Elle,
Elle,
invisible,
essentielle,
Elle, parcourt
ses canaux,
autonome
et créative.
Vocalises soufflées,
cordes chuintantes
sur mélopées
sans apprêt.
Le corps replié
sur sa souplesse
rassemble,
nonchalance,
la présence
impersonnelle
sous soi,
sans sursaut
ni brusquerie,
portée par
un vécu proche.
Se revit ainsi
dans l’en-creux
un modelé ferme
au bord de l’abysse
qui jamais
n’y succombe.
Statuette
évoque
les dos den relâche de
Camille Claudel
& ce ramassé de soi
qui l’imite et la transcende
au cœur de sa propre chair.
Le plus étonné,
ce son tenu
pas ténu
qui hume
quelques contours
de l’humeur intérieure.
Invisible et bizarre,
s’active ainsi
une fusion formelle
d’énergies conjointes
de deux corps proches,
complices sans être
coupables.
La diversité
des déposes
ne résulte d’aucune
créativité pensée.
Seul le corps offert;
s’honore bellement
l’énergie (Elle,)
qui s’y attarde,
invisible et bizarre.
Flux ouvert
cavité corporelle
comblée
d’essor ému.
L’infini temporel,
comme éclosent
les bourgeons de vie,
n’est rien à côté
du bien-fondé
d’un vécu relayé
par les fibres
à l’unisson,
vibrantes.
Cette assise
fugitive
tâte parfois
l’inusable.
Voisé et longe lâche,
le son porte
la vigueur
énergétique
propre à
ce corps-ci
ici.
Ces êtres-là
Remerciée sois-tu,
toi qui ne nous es pas
attachée,
nous, ces êtres-là,
des joies intimes au soi
que tu fais vibrer
dans les tréfonds la vie
que chaque corps,
éphémère,
recèle en soi.
La plupart en font
un usage discret,
avertis qu’ils sont
de la dette immense
qu’ils ont vis-à-vis de toi.
Universelles
promenades,
aux rebords
infinis.
Devenus des passages,
ils n’en tirent nulle gloire,
ni fierté ou autre affect
empreint de tristesse (Spinoza) :
« La joie est le passage
d’une perfection moindre
à une plus grande perfection . »
« La tristesse est le passage
d’une plus grande perfection
à une perfection moindre. »
(III, définition des affects)
L’explication de Spinoza suit : (extraits)
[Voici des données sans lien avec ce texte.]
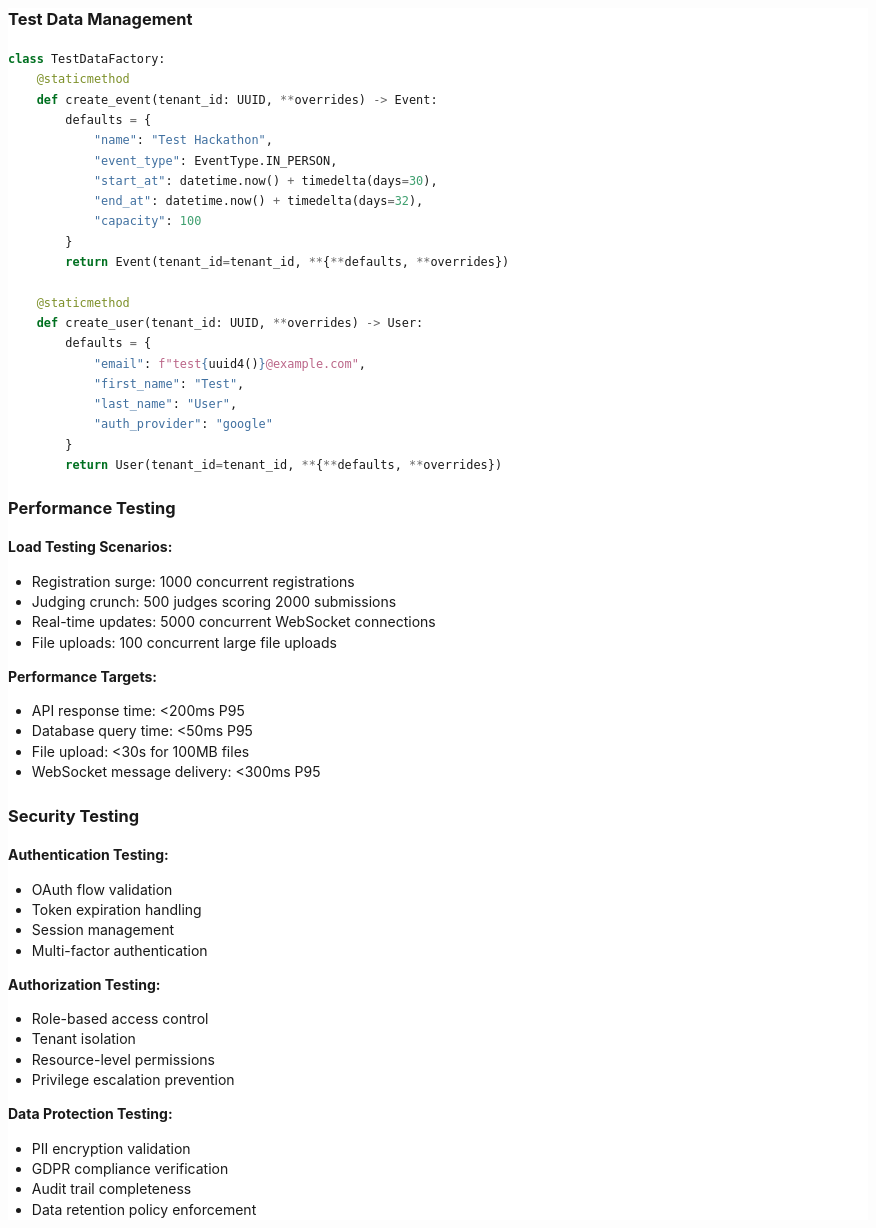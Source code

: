 ### Test Data Management

```python
class TestDataFactory:
    @staticmethod
    def create_event(tenant_id: UUID, **overrides) -> Event:
        defaults = {
            "name": "Test Hackathon",
            "event_type": EventType.IN_PERSON,
            "start_at": datetime.now() + timedelta(days=30),
            "end_at": datetime.now() + timedelta(days=32),
            "capacity": 100
        }
        return Event(tenant_id=tenant_id, **{**defaults, **overrides})
    
    @staticmethod
    def create_user(tenant_id: UUID, **overrides) -> User:
        defaults = {
            "email": f"test{uuid4()}@example.com",
            "first_name": "Test",
            "last_name": "User",
            "auth_provider": "google"
        }
        return User(tenant_id=tenant_id, **{**defaults, **overrides})
```

### Performance Testing

**Load Testing Scenarios:**
- Registration surge: 1000 concurrent registrations
- Judging crunch: 500 judges scoring 2000 submissions
- Real-time updates: 5000 concurrent WebSocket connections
- File uploads: 100 concurrent large file uploads

**Performance Targets:**
- API response time: <200ms P95
- Database query time: <50ms P95
- File upload: <30s for 100MB files
- WebSocket message delivery: <300ms P95

### Security Testing

**Authentication Testing:**
- OAuth flow validation
- Token expiration handling
- Session management
- Multi-factor authentication

**Authorization Testing:**
- Role-based access control
- Tenant isolation
- Resource-level permissions
- Privilege escalation prevention

**Data Protection Testing:**
- PII encryption validation
- GDPR compliance verification
- Audit trail completeness
- Data retention policy enforcement
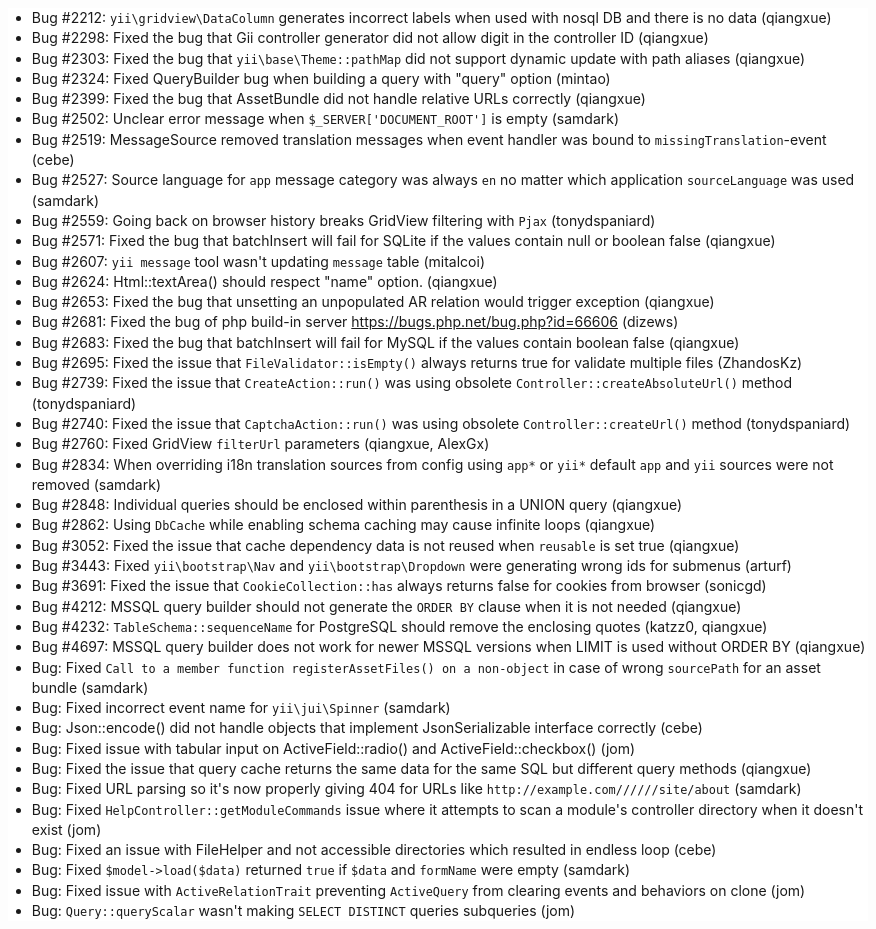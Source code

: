 - Bug #2212: `yii\gridview\DataColumn` generates incorrect labels when used with nosql DB and there is no data (qiangxue)
- Bug #2298: Fixed the bug that Gii controller generator did not allow digit in the controller ID (qiangxue)
- Bug #2303: Fixed the bug that `yii\base\Theme::pathMap` did not support dynamic update with path aliases (qiangxue)
- Bug #2324: Fixed QueryBuilder bug when building a query with "query" option (mintao)
- Bug #2399: Fixed the bug that AssetBundle did not handle relative URLs correctly (qiangxue)
- Bug #2502: Unclear error message when `$_SERVER['DOCUMENT_ROOT']` is empty (samdark)
- Bug #2519: MessageSource removed translation messages when event handler was bound to `missingTranslation`-event (cebe)
- Bug #2527: Source language for `app` message category was always `en` no matter which application `sourceLanguage` was used (samdark)
- Bug #2559: Going back on browser history breaks GridView filtering with `Pjax` (tonydspaniard)
- Bug #2571: Fixed the bug that batchInsert will fail for SQLite if the values contain null or boolean false (qiangxue)
- Bug #2607: `yii message` tool wasn't updating `message` table (mitalcoi)
- Bug #2624: Html::textArea() should respect "name" option. (qiangxue)
- Bug #2653: Fixed the bug that unsetting an unpopulated AR relation would trigger exception (qiangxue)
- Bug #2681: Fixed the bug of php build-in server https://bugs.php.net/bug.php?id=66606 (dizews)
- Bug #2683: Fixed the bug that batchInsert will fail for MySQL if the values contain boolean false (qiangxue)
- Bug #2695: Fixed the issue that `FileValidator::isEmpty()` always returns true for validate multiple files (ZhandosKz)
- Bug #2739: Fixed the issue that `CreateAction::run()` was using obsolete `Controller::createAbsoluteUrl()` method (tonydspaniard)
- Bug #2740: Fixed the issue that `CaptchaAction::run()` was using obsolete `Controller::createUrl()` method (tonydspaniard)
- Bug #2760: Fixed GridView `filterUrl` parameters (qiangxue, AlexGx)
- Bug #2834: When overriding i18n translation sources from config using `app*` or `yii*` default `app` and `yii` sources were not removed (samdark)
- Bug #2848: Individual queries should be enclosed within parenthesis in a UNION query (qiangxue)
- Bug #2862: Using `DbCache` while enabling schema caching may cause infinite loops (qiangxue)
- Bug #3052: Fixed the issue that cache dependency data is not reused when `reusable` is set true (qiangxue)
- Bug #3443: Fixed `yii\bootstrap\Nav` and `yii\bootstrap\Dropdown` were generating wrong ids for submenus (arturf)
- Bug #3691: Fixed the issue that `CookieCollection::has` always returns false for cookies from browser (sonicgd)
- Bug #4212: MSSQL query builder should not generate the `ORDER BY` clause when it is not needed (qiangxue)
- Bug #4232: `TableSchema::sequenceName` for PostgreSQL should remove the enclosing quotes (katzz0, qiangxue)
- Bug #4697: MSSQL query builder does not work for newer MSSQL versions when LIMIT is used without ORDER BY (qiangxue)
- Bug: Fixed `Call to a member function registerAssetFiles() on a non-object` in case of wrong `sourcePath` for an asset bundle (samdark)
- Bug: Fixed incorrect event name for `yii\jui\Spinner` (samdark)
- Bug: Json::encode() did not handle objects that implement JsonSerializable interface correctly (cebe)
- Bug: Fixed issue with tabular input on ActiveField::radio() and ActiveField::checkbox() (jom)
- Bug: Fixed the issue that query cache returns the same data for the same SQL but different query methods (qiangxue)
- Bug: Fixed URL parsing so it's now properly giving 404 for URLs like `http://example.com//////site/about` (samdark)
- Bug: Fixed `HelpController::getModuleCommands` issue where it attempts to scan a module's controller directory when it doesn't exist (jom)
- Bug: Fixed an issue with FileHelper and not accessible directories which resulted in endless loop (cebe)
- Bug: Fixed `$model->load($data)` returned `true` if `$data` and `formName` were empty (samdark)
- Bug: Fixed issue with `ActiveRelationTrait` preventing `ActiveQuery` from clearing events and behaviors on clone (jom)
- Bug: `Query::queryScalar` wasn't making `SELECT DISTINCT` queries subqueries (jom)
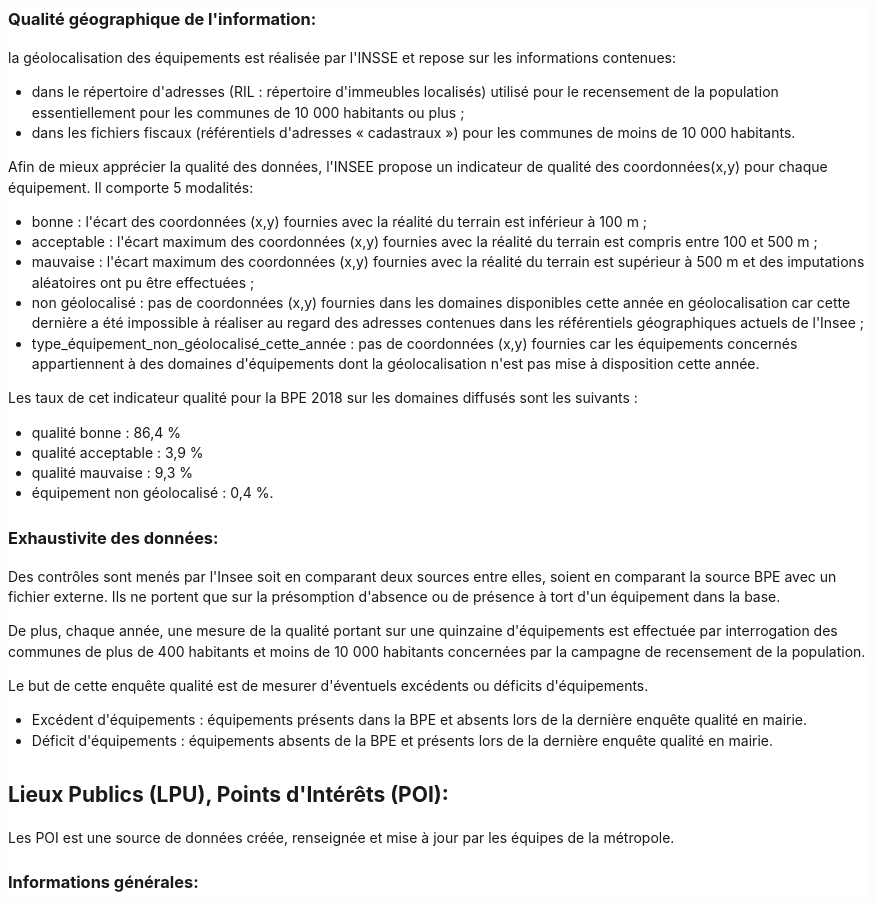 ### Qualité géographique de l'information:

la géolocalisation des équipements est réalisée par l'INSSE et repose sur les informations contenues:

* dans le répertoire d'adresses (RIL : répertoire d'immeubles localisés) utilisé pour le recensement de la population essentiellement pour les communes de 10 000 habitants ou plus ;
* dans les fichiers fiscaux (référentiels d'adresses « cadastraux ») pour les communes de moins de 10 000 habitants.

Afin de mieux apprécier la qualité des données, l'INSEE propose un indicateur de qualité des coordonnées(x,y) pour chaque équipement. Il comporte 5 modalités:

* bonne : l'écart des coordonnées (x,y) fournies avec la réalité du terrain est inférieur à 100 m ;
* acceptable : l'écart maximum des coordonnées (x,y) fournies avec la réalité du terrain est compris entre 100 et 500 m ;
* mauvaise : l'écart maximum des coordonnées (x,y) fournies avec la réalité du terrain est supérieur à 500 m et des imputations aléatoires ont pu être effectuées ;
* non géolocalisé : pas de coordonnées (x,y) fournies dans les domaines disponibles cette année en géolocalisation car cette dernière a été impossible à réaliser au regard des adresses contenues dans les référentiels géographiques actuels de l'Insee ;
* type_équipement_non_géolocalisé_cette_année : pas de coordonnées (x,y) fournies car les équipements concernés appartiennent à des domaines d'équipements dont la géolocalisation n'est pas mise à disposition cette année.

Les taux de cet indicateur qualité pour la BPE 2018 sur les domaines diffusés sont les suivants :

* qualité bonne : 86,4 %
* qualité acceptable : 3,9 %
* qualité mauvaise : 9,3 %
* équipement non géolocalisé : 0,4 %.

### Exhaustivite des données:

Des contrôles sont menés par l'Insee soit en comparant deux sources entre elles, soient en comparant la source BPE avec un fichier externe. Ils ne portent que sur la présomption d'absence ou de présence à tort d'un équipement dans la base.

De plus, chaque année, une mesure de la qualité portant sur une quinzaine d'équipements est effectuée par interrogation des communes de plus de 400 habitants et moins de 10 000 habitants concernées par la campagne de recensement de la population.

Le but de cette enquête qualité est de mesurer d'éventuels excédents ou déficits d'équipements.

* Excédent d'équipements : équipements présents dans la BPE et absents lors de la dernière enquête qualité en mairie.
* Déficit d'équipements : équipements absents de la BPE et présents lors de la dernière enquête qualité en mairie.

## Lieux Publics (LPU), Points d'Intérêts (POI):

Les POI est une source de données créée, renseignée et mise à jour par les équipes de la métropole.

### Informations générales:
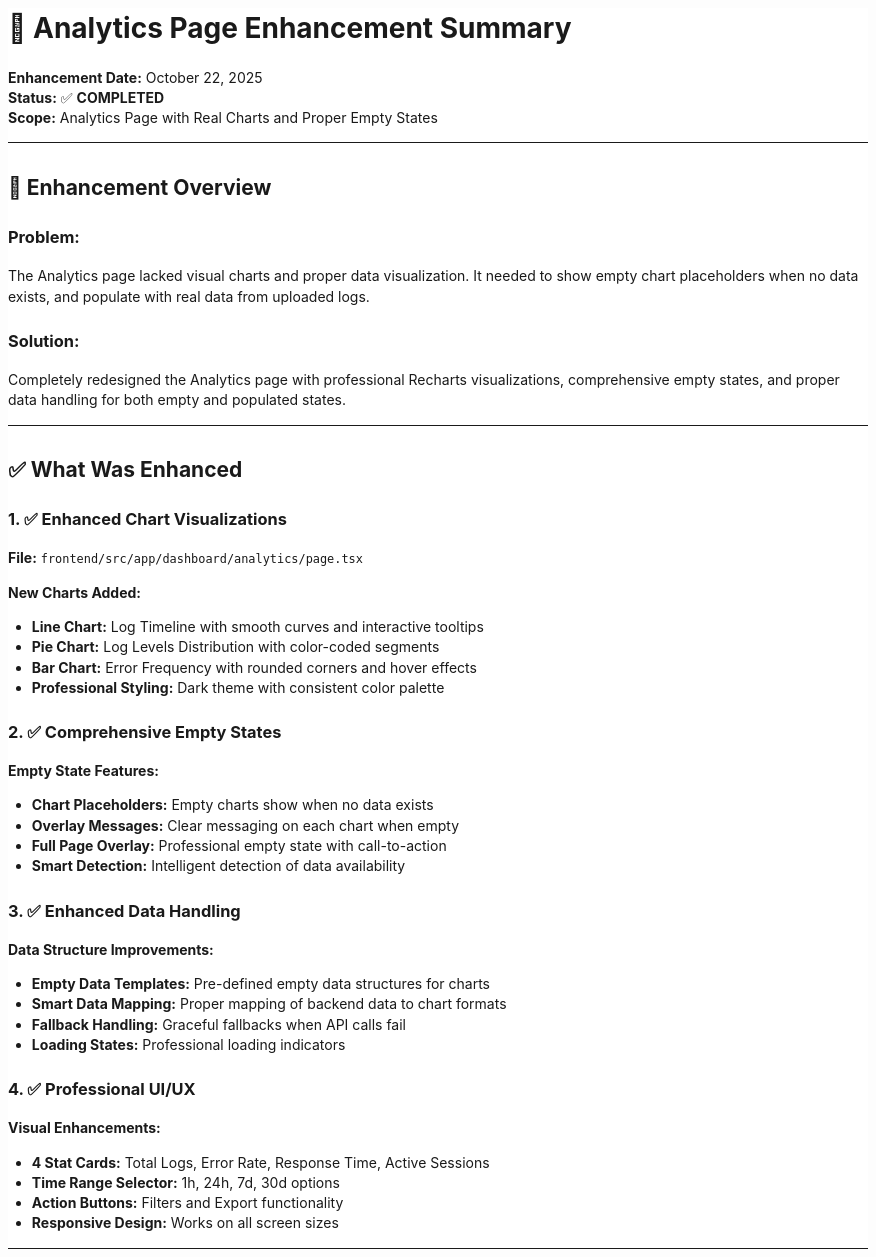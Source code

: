 # 🚀 Analytics Page Enhancement Summary

**Enhancement Date:** October 22, 2025  
**Status:** ✅ **COMPLETED**  
**Scope:** Analytics Page with Real Charts and Proper Empty States

---

## 🎯 **Enhancement Overview**

### **Problem:**
The Analytics page lacked visual charts and proper data visualization. It needed to show empty chart placeholders when no data exists, and populate with real data from uploaded logs.

### **Solution:**
Completely redesigned the Analytics page with professional Recharts visualizations, comprehensive empty states, and proper data handling for both empty and populated states.

---

## ✅ **What Was Enhanced**

### **1. ✅ Enhanced Chart Visualizations**
**File:** `frontend/src/app/dashboard/analytics/page.tsx`

**New Charts Added:**
- **Line Chart:** Log Timeline with smooth curves and interactive tooltips
- **Pie Chart:** Log Levels Distribution with color-coded segments
- **Bar Chart:** Error Frequency with rounded corners and hover effects
- **Professional Styling:** Dark theme with consistent color palette

### **2. ✅ Comprehensive Empty States**
**Empty State Features:**
- **Chart Placeholders:** Empty charts show when no data exists
- **Overlay Messages:** Clear messaging on each chart when empty
- **Full Page Overlay:** Professional empty state with call-to-action
- **Smart Detection:** Intelligent detection of data availability

### **3. ✅ Enhanced Data Handling**
**Data Structure Improvements:**
- **Empty Data Templates:** Pre-defined empty data structures for charts
- **Smart Data Mapping:** Proper mapping of backend data to chart formats
- **Fallback Handling:** Graceful fallbacks when API calls fail
- **Loading States:** Professional loading indicators

### **4. ✅ Professional UI/UX**
**Visual Enhancements:**
- **4 Stat Cards:** Total Logs, Error Rate, Response Time, Active Sessions
- **Time Range Selector:** 1h, 24h, 7d, 30d options
- **Action Buttons:** Filters and Export functionality
- **Responsive Design:** Works on all screen sizes

---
« Je dis passage. Car la Joie n’est pas la perfection même. Si l’homme, en effet, naissait avec la perfection à laquelle il passe, il la possèderait sans éprouver de Joie. Cela apparaîtra plus clairement par la Tristesse, qui lui est contraire… la Tristesse est un affect en acte, ne pouvant donc consister en rien d’autre qu’en l’acte de passer à une perfection moindre, c’est-à-dire l’acte par lequel la puissance d’agir en l’homme, est réduite ou réprimée. … J’omets les définitions de la Gaieté, du Plaisir, de la Mélancolie et de la Douleur, parce que ces Affects se rapportent essentiellement au Corps, et ne sont que des espèces de Joie ou de Tristesse. » B. Spinoza, L'Éthique, p. 260, Trad. R. Misrahi, Le livre de poche, n° 32 202.
Ces êtres-là apprécient
le chemin parcouru
à force d’attention portée,
d’antennes lentement déployées
aux sillons méditatifs,
interstices, fissures,
dont ils font davantage
que d’autres, peut-être,
leur pitance.
Seule l’attention
imprégnée
permet d’atteindre
ces états de la joie
qui ont leurs sources
dans l’impersonnel,
l’invisible,
l’impalpable.
Il fait souvent paisible
sous ces calottes-là.
Simple constat,
pas un état.
Le temps s’y écoule
serein et vif,
comme à son affaire.
C'est au cours d'une relaxation d'après-midi (non, pas une sieste ! Nul endormissement...) que l'ébauche de ces deux poèmes à la suite a vu le jour.